Your instructions: Hunt for the word "mvmjacobs" across the entries below, copying each line that holds it.

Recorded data
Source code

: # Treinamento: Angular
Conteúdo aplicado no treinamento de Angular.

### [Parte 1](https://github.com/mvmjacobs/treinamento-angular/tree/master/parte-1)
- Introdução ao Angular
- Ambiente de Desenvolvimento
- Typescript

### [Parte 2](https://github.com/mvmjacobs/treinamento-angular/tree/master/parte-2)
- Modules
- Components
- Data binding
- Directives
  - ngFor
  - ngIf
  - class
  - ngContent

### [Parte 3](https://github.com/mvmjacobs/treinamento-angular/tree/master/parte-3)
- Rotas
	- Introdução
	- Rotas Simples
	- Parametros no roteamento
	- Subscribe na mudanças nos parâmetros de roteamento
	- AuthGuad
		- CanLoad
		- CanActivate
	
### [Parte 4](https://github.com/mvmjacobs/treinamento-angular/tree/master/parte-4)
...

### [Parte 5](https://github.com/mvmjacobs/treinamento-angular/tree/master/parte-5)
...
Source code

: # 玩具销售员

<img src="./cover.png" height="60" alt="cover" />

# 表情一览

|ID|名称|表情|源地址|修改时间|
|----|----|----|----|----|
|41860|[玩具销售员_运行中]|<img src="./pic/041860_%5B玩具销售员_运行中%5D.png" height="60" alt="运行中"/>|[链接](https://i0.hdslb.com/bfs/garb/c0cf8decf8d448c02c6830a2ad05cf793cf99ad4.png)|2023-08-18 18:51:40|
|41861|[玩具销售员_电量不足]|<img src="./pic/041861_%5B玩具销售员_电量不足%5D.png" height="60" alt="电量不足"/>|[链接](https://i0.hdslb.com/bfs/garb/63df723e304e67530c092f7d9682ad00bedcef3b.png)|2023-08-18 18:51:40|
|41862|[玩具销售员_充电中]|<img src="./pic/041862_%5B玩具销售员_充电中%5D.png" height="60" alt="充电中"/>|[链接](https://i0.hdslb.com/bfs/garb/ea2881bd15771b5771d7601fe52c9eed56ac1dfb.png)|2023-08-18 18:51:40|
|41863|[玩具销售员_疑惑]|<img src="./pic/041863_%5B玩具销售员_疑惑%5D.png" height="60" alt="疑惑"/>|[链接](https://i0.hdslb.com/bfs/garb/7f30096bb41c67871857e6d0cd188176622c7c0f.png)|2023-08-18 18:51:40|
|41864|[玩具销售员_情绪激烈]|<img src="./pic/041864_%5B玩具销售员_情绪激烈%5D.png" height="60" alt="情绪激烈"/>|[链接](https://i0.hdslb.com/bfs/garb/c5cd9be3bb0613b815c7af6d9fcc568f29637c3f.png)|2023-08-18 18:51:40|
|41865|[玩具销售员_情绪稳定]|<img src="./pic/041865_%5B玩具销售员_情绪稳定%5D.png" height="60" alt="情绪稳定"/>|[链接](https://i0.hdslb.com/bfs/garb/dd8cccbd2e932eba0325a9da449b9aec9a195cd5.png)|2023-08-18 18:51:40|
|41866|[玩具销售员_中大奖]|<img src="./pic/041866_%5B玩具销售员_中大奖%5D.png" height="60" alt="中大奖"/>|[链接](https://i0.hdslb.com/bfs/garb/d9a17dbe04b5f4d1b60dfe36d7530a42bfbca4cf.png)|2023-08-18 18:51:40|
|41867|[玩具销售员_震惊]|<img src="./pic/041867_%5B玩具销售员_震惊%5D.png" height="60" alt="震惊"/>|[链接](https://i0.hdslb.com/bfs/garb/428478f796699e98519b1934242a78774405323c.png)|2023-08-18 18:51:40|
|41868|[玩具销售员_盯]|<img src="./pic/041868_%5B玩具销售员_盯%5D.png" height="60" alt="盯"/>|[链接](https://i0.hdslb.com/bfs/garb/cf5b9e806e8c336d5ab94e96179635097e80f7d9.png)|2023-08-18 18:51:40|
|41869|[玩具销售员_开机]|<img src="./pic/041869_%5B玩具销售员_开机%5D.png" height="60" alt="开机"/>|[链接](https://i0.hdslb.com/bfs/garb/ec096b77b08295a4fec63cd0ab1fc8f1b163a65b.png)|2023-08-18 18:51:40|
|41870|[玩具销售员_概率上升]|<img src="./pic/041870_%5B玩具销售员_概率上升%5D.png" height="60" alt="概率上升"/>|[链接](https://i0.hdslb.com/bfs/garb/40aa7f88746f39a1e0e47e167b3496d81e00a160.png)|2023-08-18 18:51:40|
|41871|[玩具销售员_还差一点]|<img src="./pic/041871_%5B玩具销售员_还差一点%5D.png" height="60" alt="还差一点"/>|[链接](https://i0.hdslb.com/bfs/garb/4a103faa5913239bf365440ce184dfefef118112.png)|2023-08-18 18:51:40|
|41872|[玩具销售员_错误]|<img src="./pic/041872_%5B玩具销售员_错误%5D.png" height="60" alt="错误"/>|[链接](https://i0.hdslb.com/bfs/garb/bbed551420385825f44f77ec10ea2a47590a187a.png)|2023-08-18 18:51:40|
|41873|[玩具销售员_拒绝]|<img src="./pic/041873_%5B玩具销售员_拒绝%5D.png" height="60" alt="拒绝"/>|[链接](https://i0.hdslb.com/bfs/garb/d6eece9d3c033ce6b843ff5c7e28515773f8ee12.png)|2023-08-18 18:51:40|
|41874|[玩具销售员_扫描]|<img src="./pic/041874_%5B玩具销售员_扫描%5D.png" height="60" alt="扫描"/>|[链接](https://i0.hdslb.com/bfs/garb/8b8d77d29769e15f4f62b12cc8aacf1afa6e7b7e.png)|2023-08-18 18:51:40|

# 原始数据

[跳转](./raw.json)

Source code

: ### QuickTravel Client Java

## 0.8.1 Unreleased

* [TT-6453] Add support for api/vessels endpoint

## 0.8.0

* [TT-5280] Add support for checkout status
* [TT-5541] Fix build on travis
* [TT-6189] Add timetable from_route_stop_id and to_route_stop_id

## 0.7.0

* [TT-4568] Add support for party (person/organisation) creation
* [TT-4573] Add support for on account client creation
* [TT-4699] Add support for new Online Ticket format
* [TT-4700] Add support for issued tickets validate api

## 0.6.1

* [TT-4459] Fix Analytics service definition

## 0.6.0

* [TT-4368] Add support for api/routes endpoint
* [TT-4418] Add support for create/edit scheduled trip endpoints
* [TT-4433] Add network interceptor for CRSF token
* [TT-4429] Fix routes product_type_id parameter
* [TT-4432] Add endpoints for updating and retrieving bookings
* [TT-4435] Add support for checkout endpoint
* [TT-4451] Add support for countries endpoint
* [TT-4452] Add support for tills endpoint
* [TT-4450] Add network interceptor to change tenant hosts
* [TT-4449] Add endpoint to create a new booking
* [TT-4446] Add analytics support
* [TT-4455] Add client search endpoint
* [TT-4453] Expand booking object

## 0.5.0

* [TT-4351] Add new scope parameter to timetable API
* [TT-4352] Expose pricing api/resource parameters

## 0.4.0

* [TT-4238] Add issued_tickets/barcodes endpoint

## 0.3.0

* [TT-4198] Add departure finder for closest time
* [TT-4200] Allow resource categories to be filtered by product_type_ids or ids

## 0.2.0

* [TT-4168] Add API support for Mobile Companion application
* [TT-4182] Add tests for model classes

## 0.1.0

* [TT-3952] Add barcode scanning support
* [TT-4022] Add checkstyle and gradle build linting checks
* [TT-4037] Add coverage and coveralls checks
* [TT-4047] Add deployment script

Solution to the problem:
### [Parte 1](https://github.com/mvmjacobs/treinamento-angular/tree/master/parte-1)
### [Parte 2](https://github.com/mvmjacobs/treinamento-angular/tree/master/parte-2)
### [Parte 3](https://github.com/mvmjacobs/treinamento-angular/tree/master/parte-3)
### [Parte 4](https://github.com/mvmjacobs/treinamento-angular/tree/master/parte-4)
### [Parte 5](https://github.com/mvmjacobs/treinamento-angular/tree/master/parte-5)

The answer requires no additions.